> **Data items**
● ● ● ● ● ● ●

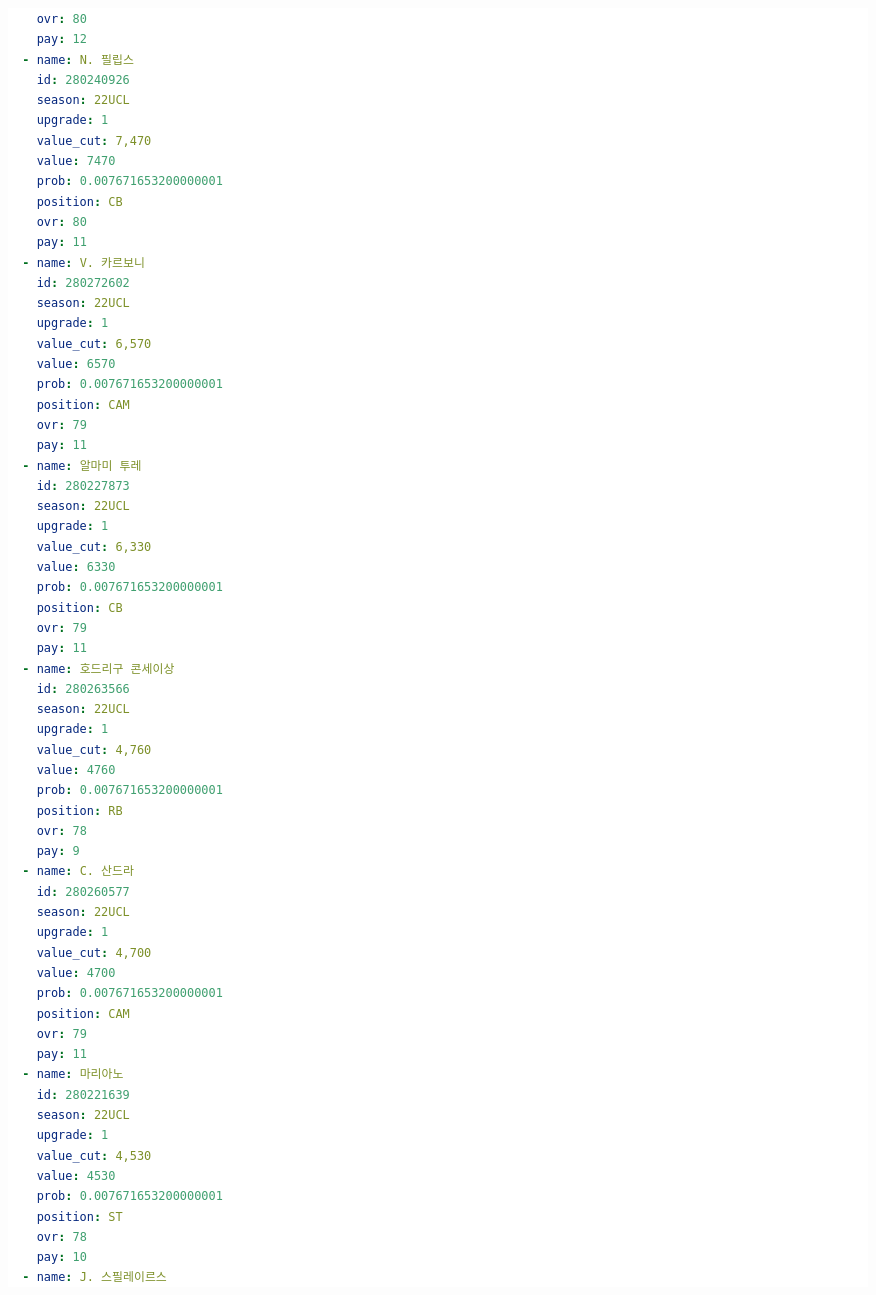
 ```yaml
    ovr: 80
    pay: 12
  - name: N. 필립스
    id: 280240926
    season: 22UCL
    upgrade: 1
    value_cut: 7,470
    value: 7470
    prob: 0.007671653200000001
    position: CB
    ovr: 80
    pay: 11
  - name: V. 카르보니
    id: 280272602
    season: 22UCL
    upgrade: 1
    value_cut: 6,570
    value: 6570
    prob: 0.007671653200000001
    position: CAM
    ovr: 79
    pay: 11
  - name: 알마미 투레
    id: 280227873
    season: 22UCL
    upgrade: 1
    value_cut: 6,330
    value: 6330
    prob: 0.007671653200000001
    position: CB
    ovr: 79
    pay: 11
  - name: 호드리구 콘세이상
    id: 280263566
    season: 22UCL
    upgrade: 1
    value_cut: 4,760
    value: 4760
    prob: 0.007671653200000001
    position: RB
    ovr: 78
    pay: 9
  - name: C. 산드라
    id: 280260577
    season: 22UCL
    upgrade: 1
    value_cut: 4,700
    value: 4700
    prob: 0.007671653200000001
    position: CAM
    ovr: 79
    pay: 11
  - name: 마리아노
    id: 280221639
    season: 22UCL
    upgrade: 1
    value_cut: 4,530
    value: 4530
    prob: 0.007671653200000001
    position: ST
    ovr: 78
    pay: 10
  - name: J. 스필레이르스
```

● ● ● ● ● ● ●

> **Your assignment**
Copy each line of the preceding data that contains the string "name".

> **Answer section**
  - name: N. 필립스
  - name: V. 카르보니
  - name: 알마미 투레
  - name: 호드리구 콘세이상
  - name: C. 산드라
  - name: 마리아노
  - name: J. 스필레이르스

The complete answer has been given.